Search code examples
c++stlstdset

Efficient way to get subset of std::set


I call a library function that accepts pointer to std::set and processes elements of it.

However, it processes only certain number of elements (let's say 100) and if the set has more elements it simply throws an exception. However, I receive set of much larger size. So I need efficient way to get subset of std::set.

Currently, I am copying 100 elements to temporary set and pass it to the function.

struct MyClass
{
    // Class having considerably large size instance
};

// Library function that processes set having only 100 elements at a time
void ProcessSet (std::set<MyClass>* ptrMyClassObjectsSet);

void FunctionToProcessLargeSet (std::set<MyClass>& MyClassObjSet)
{
    std::set<MyClass> MyClass100ObjSet;

    // Cannot pass MyClassObject as it is to ProcessSet as it might have large number of elements
    // So create set of 100 elements and pass it to the function
    std::set<MyClass>::iterator it;
    for (it = MyClassObjSet.begin(); it != MyClassObjSet.end(); ++it)
    {
        MyClass100ObjSet.insert (*it);

        if (MyClass100ObjSet.size() == 100)
        {
            ProcessSet (&MyClass100ObjSet);
            MyClass100ObjSet.clear();
        }
    }

    // Prrocess remaining elments
    ProcessSet (&MyClass100ObjSet);
    MyClass100ObjSet.clear();
}

But it's impacting performance. Can anyone please suggest better ways to do this?


Solution

  • Since it looks like you are locked into having to use a subset. I have tweaked your code a little and I think it might be faster for you.

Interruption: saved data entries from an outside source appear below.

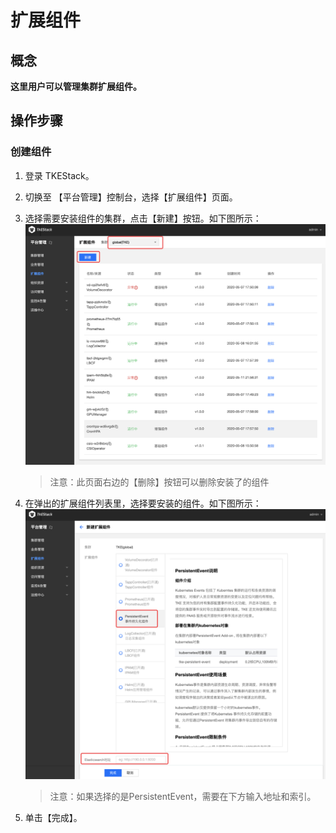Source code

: # 扩展组件

## 概念
**这里用户可以管理集群扩展组件。**

## 操作步骤
### 创建组件
  1. 登录 TKEStack。

  2. 切换至 【平台管理】控制台，选择【扩展组件】页面。

  3. 选择需要安装组件的集群，点击【新建】按钮。如下图所示：
      ![新建组件](../../../images/新建扩展组件.png)
      
      > 注意：此页面右边的【删除】按钮可以删除安装了的组件
      
  4. 在弹出的扩展组件列表里，选择要安装的组件。如下图所示：
      ![选择扩展组件](../../../images/选择扩展组件.png)

      > 注意：如果选择的是PersistentEvent，需要在下方输入地址和索引。

  5. 单击【完成】。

It is still an O(n) operation but there is no branching in the for loop which should increase performance.

    void FunctionToProcessLargeSet(std::set<MyClass>& MyClassObjSet)
    {
        int iteration = MyClassOgjSet.size() / 100; // get number of times we have collection of 100
        auto it = MyClassObjSet.begin();
        auto end = MyClassObjSet.begin();
        for (; iteration == 0; --iteration)
        {
            std::advance(end, 100); // move end 100 away
            std::set<MyClass> MyClass100ObjSet(it, std::advance(it, end));  // construct with iterator range
            std::advance(it, 100); // advace it to end pos
            ProcessSet(&MyClass100ObjSet); // process subset
        }
        if (MyClassOgjSet.size() % 100 != 0)  // get last subset
        {
            std::set<MyClass> MyClass100ObjSet(it, MyClassObjSet.end());
            // Prrocess remaining elments
            ProcessSet(&MyClass100ObjSet);
        }
    }
    

    Let me know if this runs faster for you.